- YOUR INSTRUCTIONS -
A faithful transcript of all the lines below, with no pictures, is the goal here.

- Dataset entries -
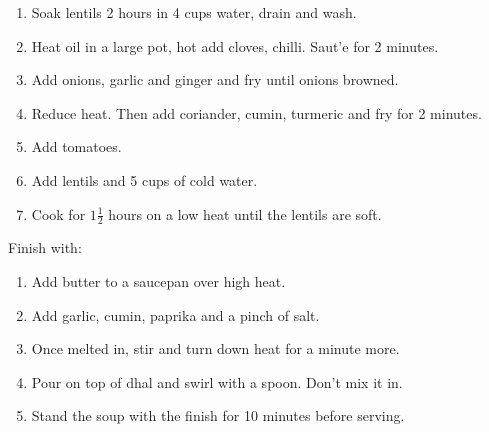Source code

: \documentclass[11pt,a4paper]{article}
\begin{document}
\begin{enumerate}
  \item Soak lentils 2 hours in 4 cups water, drain and wash.
  \item Heat oil in a large pot, hot add cloves, chilli. Saut'{e} for 2 minutes.
  \item Add onions, garlic and ginger and fry until onions browned.
  \item Reduce heat. Then add coriander, cumin, turmeric and fry for 2 minutes.
  \item Add tomatoes.
  \item Add lentils and 5 cups of cold water.
  \item Cook for $1 \frac {1}{2}$ hours on a low heat until the lentils are soft.
\end{enumerate}

Finish with:

\begin{enumerate}
  \item Add butter to a saucepan over high heat.
  \item Add garlic, cumin, paprika and a pinch of salt.
  \item Once melted in, stir and turn down heat for a minute more.
  \item Pour on top of dhal and swirl with a spoon. Don't mix it in.
  \item Stand the soup with the finish for 10 minutes before serving.
\end{enumerate}
\end{document}
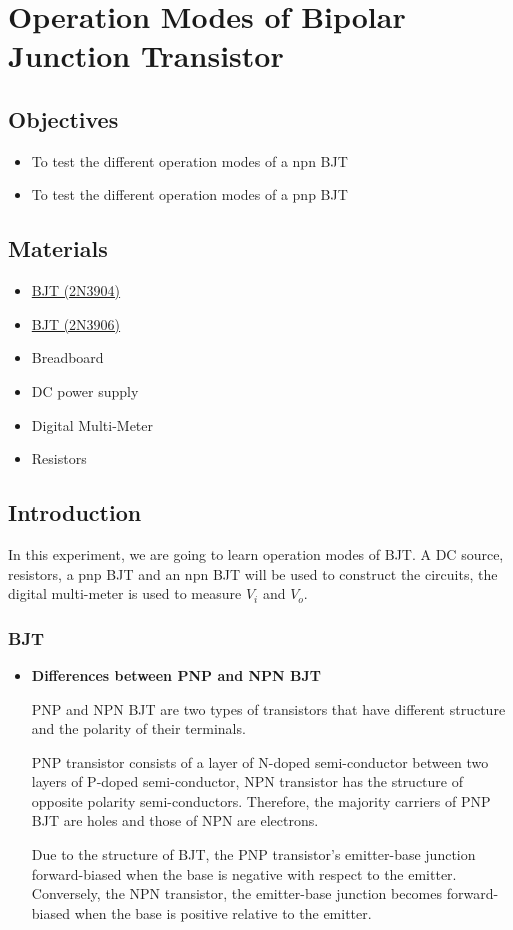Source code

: \chapter{Operation Modes of Bipolar Junction Transistor}


\section{Objectives}
\begin{itemize}
    \item To test the different operation modes of a npn BJT
    \item To test the different operation modes of a pnp BJT
\end{itemize}

\section{Materials}
\begin{itemize}
    \item \hyperref[2N3904_1]{BJT (2N3904)}
    \item \hyperref[2N3906_1]{BJT (2N3906)}
    \item Breadboard
    \item DC power supply
    \item Digital Multi-Meter
    \item Resistors
\end{itemize}

\section{Introduction}
In this experiment, we are going to learn operation modes of BJT. A DC source, resistors, a pnp BJT and an npn BJT will be used to construct the circuits, the digital multi-meter is used to measure $V_i$ and $V_o$.\par
    \subsection{BJT}
    \begin{itemize}
        \item \textbf{Differences between PNP and NPN BJT}\par
            PNP and NPN BJT are two types of transistors that have different structure and the polarity of their terminals.\par
            PNP transistor consists of a layer of N-doped semi-conductor between two layers of P-doped semi-conductor, NPN transistor has the structure of opposite polarity semi-conductors. Therefore, the majority carriers of PNP BJT are holes and those of NPN are electrons.\par
            Due to the structure of BJT, the PNP transistor's emitter-base junction forward-biased when the base is negative with respect to the emitter. Conversely, the NPN transistor, the emitter-base junction becomes forward-biased when the base is positive relative to the emitter.        
    \end{itemize}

- TASK ANSWER -
Source code

: \documentclass[11pt,a4paper]{article}
\begin{document}
\begin{enumerate}
  \item Soak lentils 2 hours in 4 cups water, drain and wash.
  \item Heat oil in a large pot, hot add cloves, chilli. Saut'{e} for 2 minutes.
  \item Add onions, garlic and ginger and fry until onions browned.
  \item Reduce heat. Then add coriander, cumin, turmeric and fry for 2 minutes.
  \item Add tomatoes.
  \item Add lentils and 5 cups of cold water.
  \item Cook for $1 \frac {1}{2}$ hours on a low heat until the lentils are soft.
\end{enumerate}

Finish with:

\begin{enumerate}
  \item Add butter to a saucepan over high heat.
  \item Add garlic, cumin, paprika and a pinch of salt.
  \item Once melted in, stir and turn down heat for a minute more.
  \item Pour on top of dhal and swirl with a spoon. Don't mix it in.
  \item Stand the soup with the finish for 10 minutes before serving.
\end{enumerate}
\end{document}
Source code

: \chapter{Operation Modes of Bipolar Junction Transistor}


\section{Objectives}
\begin{itemize}
    \item To test the different operation modes of a npn BJT
    \item To test the different operation modes of a pnp BJT
\end{itemize}

\section{Materials}
\begin{itemize}
    \item \hyperref[2N3904_1]{BJT (2N3904)}
    \item \hyperref[2N3906_1]{BJT (2N3906)}
    \item Breadboard
    \item DC power supply
    \item Digital Multi-Meter
    \item Resistors
\end{itemize}

\section{Introduction}
In this experiment, we are going to learn operation modes of BJT. A DC source, resistors, a pnp BJT and an npn BJT will be used to construct the circuits, the digital multi-meter is used to measure $V_i$ and $V_o$.\par
    \subsection{BJT}
    \begin{itemize}
        \item \textbf{Differences between PNP and NPN BJT}\par
            PNP and NPN BJT are two types of transistors that have different structure and the polarity of their terminals.\par
            PNP transistor consists of a layer of N-doped semi-conductor between two layers of P-doped semi-conductor, NPN transistor has the structure of opposite polarity semi-conductors. Therefore, the majority carriers of PNP BJT are holes and those of NPN are electrons.\par
            Due to the structure of BJT, the PNP transistor's emitter-base junction forward-biased when the base is negative with respect to the emitter. Conversely, the NPN transistor, the emitter-base junction becomes forward-biased when the base is positive relative to the emitter.        
    \end{itemize}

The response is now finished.